"This Man Was Once the Most Important Person in American Journalism"

Here’s a nice bookend to the previous post on Dan Rather. Another powerful player in the legacy media of the first half of the naughts makes an appearance in John Podhoretz’s latest post at Commentary:


Howell Raines, the one-time editor of the New York Times who left in disgrace after the exposure of the fallacious reporting of his protégé Jayson Blair, mis-memorializes the late William Safire in a jaw-dropping piece on the New Republic’s website. Key quote:

In his grasp of political combat and public policy, Bill Safire was one of the smartest men I ever knew. His rigid loyalty to the Republican Party stood in contrast to his intellectual habits, which were liberal in the old-fashioned sense of being comprehensive and open to new information.

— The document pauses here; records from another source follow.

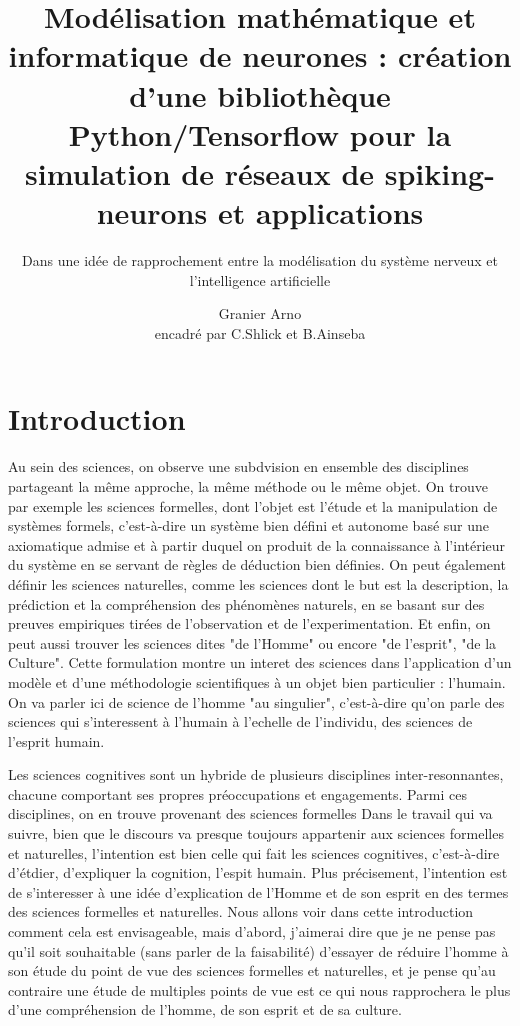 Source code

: \documentclass[12pt]{scrartcl}
\title{Modélisation mathématique et informatique de neurones : création d'une bibliothèque Python/Tensorflow pour la simulation de réseaux de spiking-neurons et applications}
\subtitle{Dans une idée de rapprochement entre la modélisation du système nerveux et l'intelligence artificielle}
\author{Granier Arno \\ encadré par C.Shlick et B.Ainseba}
\begin{document}
\maketitle

\tableofcontents

\pagebreak


\section{Introduction}
	
	

Au sein des sciences, on observe une subdvision en ensemble des disciplines partageant la même approche, la même méthode ou le même objet. On trouve par exemple les sciences formelles, dont l'objet est l'étude et la manipulation de systèmes formels, c'est-à-dire un système bien défini et autonome basé sur une axiomatique admise et à partir duquel on produit de la connaissance à l'intérieur du système en se servant de règles de déduction bien définies. On peut également définir les sciences naturelles, comme les sciences dont le but est la description, la prédiction et la compréhension des phénomènes naturels, en se basant sur des preuves empiriques tirées de l'observation et de l'experimentation. Et enfin, on peut aussi trouver les sciences dites "de l'Homme" ou encore "de l'esprit", "de la Culture". Cette formulation montre un interet des sciences dans l'application d'un modèle et d'une méthodologie scientifiques à un objet bien particulier : l'humain. On va parler ici de science de l'homme "au singulier", c'est-à-dire qu'on parle des sciences qui s'interessent à l'humain à l'echelle de l'individu, des sciences de l'esprit humain.


	 Les sciences cognitives sont un hybride de plusieurs disciplines inter-resonnantes, chacune comportant ses propres préoccupations et engagements. Parmi ces disciplines, on en trouve provenant des sciences formelles  Dans le travail qui va suivre, bien que le discours va presque toujours appartenir aux sciences formelles et naturelles, l'intention est bien celle qui fait les sciences cognitives, c'est-à-dire d'étdier, d'expliquer la cognition, l'espit humain. Plus précisement, l'intention est de s'interesser à une idée d'explication de l'Homme et de son esprit en des termes des sciences formelles et naturelles. Nous allons voir dans cette introduction comment cela est envisageable, mais d'abord, j'aimerai dire que je ne pense pas qu'il soit souhaitable (sans parler de la faisabilité) d'essayer de réduire l'homme à son étude du point de vue des sciences formelles et naturelles, et je pense qu'au contraire une étude de multiples points de vue est ce qui nous rapprochera le plus d'une compréhension de l'homme, de son esprit et de sa culture.
\end{document}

Leave aside the classically parochial and self-congratulatory suggestion that non-liberal ideas “stand in contrast” to ones that allow one to be “open to new information.” Raines’s description of Safire as a rigid Republican loyalist is simply and embarrassingly wrong. Safire voted for Bill Clinton in 1992 because he was so disgusted by George Bush the Elder. He spent much of his time in his final years as a columnist excoriating the second Bush administration for its transgressions against his civil-libertarian views. Raines was his supervisor during many of those years. Maybe he would have done well, in that role, to have read Safire’s actual writing once in a while.


And of course, it’s a classic case of projection. When did the hyper-liberal Raines (to borrow Andrew Sullivan’s(!) formulation) ever deviate in the slightest from his own rigid party loyalty?

Raines’ stewardship of the Times may have permanently damaged his paper’s reputation; at Pajamas, Jennifer Rubin explores the sorry state of the 2009-era Times.